BEGIN

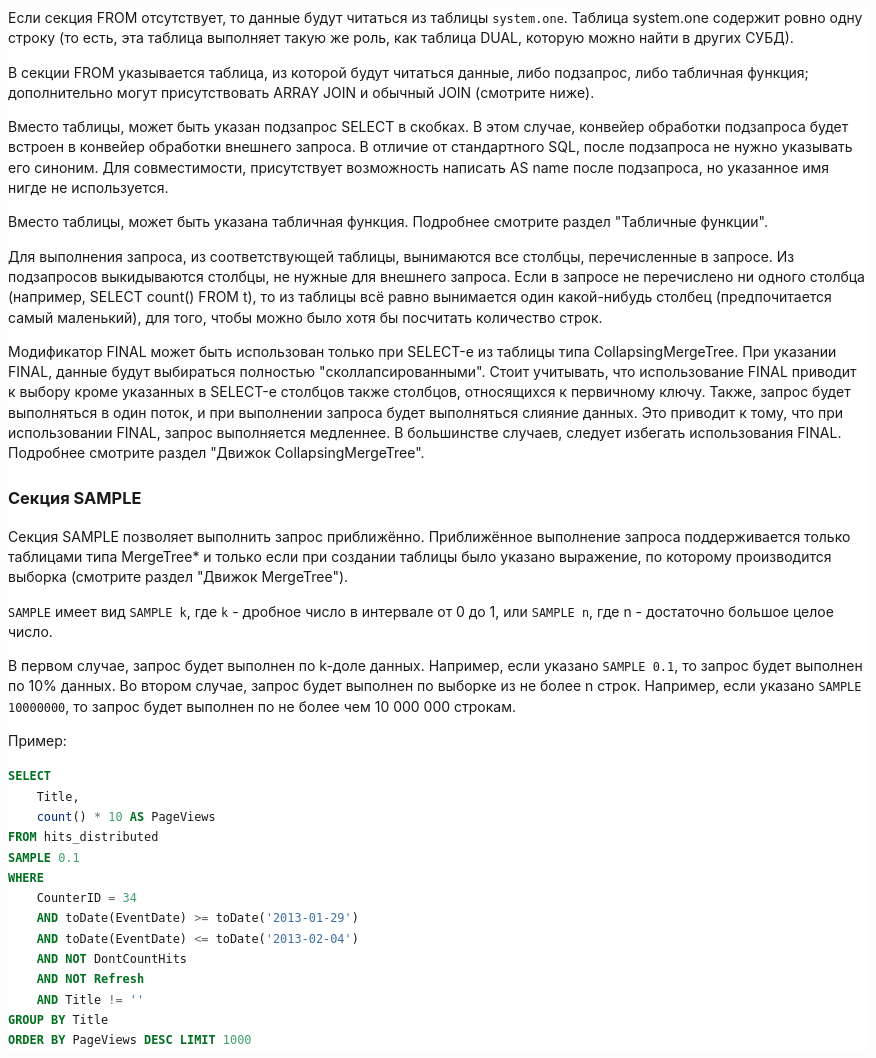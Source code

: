 Если секция FROM отсутствует, то данные будут читаться из таблицы `system.one`.
Таблица system.one содержит ровно одну строку (то есть, эта таблица выполняет такую же роль, как таблица DUAL, которую можно найти в других СУБД).

В секции FROM указывается таблица, из которой будут читаться данные, либо подзапрос, либо табличная функция; дополнительно могут присутствовать ARRAY JOIN и обычный JOIN (смотрите ниже).

Вместо таблицы, может быть указан подзапрос SELECT в скобках.
В этом случае, конвейер обработки подзапроса будет встроен в конвейер обработки внешнего запроса.
В отличие от стандартного SQL, после подзапроса не нужно указывать его синоним. Для совместимости, присутствует возможность написать AS name после подзапроса, но указанное имя нигде не используется.

Вместо таблицы, может быть указана табличная функция. Подробнее смотрите раздел "Табличные функции".

Для выполнения запроса, из соответствующей таблицы, вынимаются все столбцы, перечисленные в запросе. Из подзапросов выкидываются столбцы, не нужные для внешнего запроса.
Если в запросе не перечислено ни одного столбца (например, SELECT count() FROM t), то из таблицы всё равно вынимается один какой-нибудь столбец (предпочитается самый маленький), для того, чтобы можно было хотя бы посчитать количество строк.

Модификатор FINAL может быть использован только при SELECT-е из таблицы типа CollapsingMergeTree. При указании FINAL, данные будут выбираться полностью "сколлапсированными". Стоит учитывать, что использование FINAL приводит к выбору кроме указанных в SELECT-е столбцов также столбцов, относящихся к первичному ключу. Также, запрос будет выполняться в один поток, и при выполнении запроса будет выполняться слияние данных. Это приводит к тому, что при использовании FINAL, запрос выполняется медленнее. В большинстве случаев, следует избегать использования FINAL. Подробнее смотрите раздел "Движок CollapsingMergeTree".

### Секция SAMPLE

Секция SAMPLE позволяет выполнить запрос приближённо. Приближённое выполнение запроса поддерживается только таблицами типа MergeTree\* и только если при создании таблицы было указано выражение, по которому производится выборка (смотрите раздел "Движок MergeTree").

`SAMPLE` имеет вид `SAMPLE k`, где `k` - дробное число в интервале от 0 до 1, или `SAMPLE n`, где n - достаточно большое целое число.

В первом случае, запрос будет выполнен по k-доле данных. Например, если указано `SAMPLE 0.1`, то запрос будет выполнен по 10% данных.
Во втором случае, запрос будет выполнен по выборке из не более n строк. Например, если указано `SAMPLE 10000000`, то запрос будет выполнен по не более чем 10 000 000 строкам.

Пример:

```sql
SELECT
    Title,
    count() * 10 AS PageViews
FROM hits_distributed
SAMPLE 0.1
WHERE
    CounterID = 34
    AND toDate(EventDate) >= toDate('2013-01-29')
    AND toDate(EventDate) <= toDate('2013-02-04')
    AND NOT DontCountHits
    AND NOT Refresh
    AND Title != ''
GROUP BY Title
ORDER BY PageViews DESC LIMIT 1000
```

END

When a line of the entries contains the word "внешнего", it counts toward the total; reply with that total alone.

» **RESPONSE FOR THIS EXERCISE**: 2